## WHAT YOU SHOULD DO
Reproduce, exactly and in full, only the lines below from the one containing "pull-back is what" through the one containing "symplectic subvariety of".

## DATA PROVIDED
——

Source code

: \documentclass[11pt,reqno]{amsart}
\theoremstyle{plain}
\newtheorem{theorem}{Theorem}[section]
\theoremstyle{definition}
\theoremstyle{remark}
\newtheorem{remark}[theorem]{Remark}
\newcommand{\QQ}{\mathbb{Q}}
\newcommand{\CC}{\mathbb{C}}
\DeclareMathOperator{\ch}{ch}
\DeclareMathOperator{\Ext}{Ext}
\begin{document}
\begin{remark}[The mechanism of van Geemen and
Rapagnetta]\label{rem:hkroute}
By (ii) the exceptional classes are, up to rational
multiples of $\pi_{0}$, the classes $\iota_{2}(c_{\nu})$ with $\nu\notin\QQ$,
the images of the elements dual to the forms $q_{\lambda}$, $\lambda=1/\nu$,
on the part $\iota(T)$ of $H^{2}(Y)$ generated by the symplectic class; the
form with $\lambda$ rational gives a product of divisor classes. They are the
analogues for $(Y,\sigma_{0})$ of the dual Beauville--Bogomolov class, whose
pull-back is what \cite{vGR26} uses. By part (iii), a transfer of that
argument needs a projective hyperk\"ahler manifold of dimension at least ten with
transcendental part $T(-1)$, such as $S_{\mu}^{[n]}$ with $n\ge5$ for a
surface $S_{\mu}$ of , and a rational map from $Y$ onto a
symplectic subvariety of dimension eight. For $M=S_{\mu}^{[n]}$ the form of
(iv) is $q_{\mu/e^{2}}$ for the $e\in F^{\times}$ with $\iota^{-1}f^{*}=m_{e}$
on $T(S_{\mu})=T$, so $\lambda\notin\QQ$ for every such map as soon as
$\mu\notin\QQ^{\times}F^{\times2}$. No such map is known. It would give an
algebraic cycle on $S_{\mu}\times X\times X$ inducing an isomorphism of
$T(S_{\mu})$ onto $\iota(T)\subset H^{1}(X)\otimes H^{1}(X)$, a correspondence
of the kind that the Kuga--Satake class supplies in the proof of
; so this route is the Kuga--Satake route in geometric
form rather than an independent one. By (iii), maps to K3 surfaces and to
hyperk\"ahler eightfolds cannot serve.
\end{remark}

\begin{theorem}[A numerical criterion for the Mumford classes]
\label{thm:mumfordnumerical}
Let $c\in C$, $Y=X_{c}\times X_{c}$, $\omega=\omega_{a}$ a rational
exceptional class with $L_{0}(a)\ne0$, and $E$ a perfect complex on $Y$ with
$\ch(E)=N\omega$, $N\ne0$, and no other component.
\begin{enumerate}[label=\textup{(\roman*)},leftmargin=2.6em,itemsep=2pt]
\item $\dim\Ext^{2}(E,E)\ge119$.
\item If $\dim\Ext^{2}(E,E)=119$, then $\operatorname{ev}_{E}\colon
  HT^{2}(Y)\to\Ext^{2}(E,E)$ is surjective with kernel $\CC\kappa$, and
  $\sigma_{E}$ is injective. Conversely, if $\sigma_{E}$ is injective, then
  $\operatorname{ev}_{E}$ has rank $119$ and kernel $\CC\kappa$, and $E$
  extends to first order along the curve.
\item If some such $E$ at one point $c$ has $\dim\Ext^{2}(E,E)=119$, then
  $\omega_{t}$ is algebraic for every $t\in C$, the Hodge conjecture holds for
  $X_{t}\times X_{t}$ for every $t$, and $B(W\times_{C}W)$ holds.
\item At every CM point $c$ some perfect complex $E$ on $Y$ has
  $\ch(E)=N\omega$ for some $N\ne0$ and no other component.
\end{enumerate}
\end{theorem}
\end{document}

——

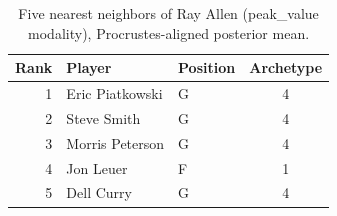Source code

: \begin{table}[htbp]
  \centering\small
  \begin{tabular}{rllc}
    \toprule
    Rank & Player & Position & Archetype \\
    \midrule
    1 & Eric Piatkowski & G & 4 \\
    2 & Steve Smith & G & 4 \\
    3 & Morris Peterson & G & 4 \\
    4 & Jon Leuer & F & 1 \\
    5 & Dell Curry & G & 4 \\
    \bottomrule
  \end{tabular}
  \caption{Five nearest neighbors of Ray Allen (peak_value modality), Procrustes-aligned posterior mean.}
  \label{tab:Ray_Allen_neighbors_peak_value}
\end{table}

——

## TASK RESULT
pull-back is what \cite{vGR26} uses. By part (iii), a transfer of that
argument needs a projective hyperk\"ahler manifold of dimension at least ten with
transcendental part $T(-1)$, such as $S_{\mu}^{[n]}$ with $n\ge5$ for a
surface $S_{\mu}$ of , and a rational map from $Y$ onto a
symplectic subvariety of dimension eight. For $M=S_{\mu}^{[n]}$ the form of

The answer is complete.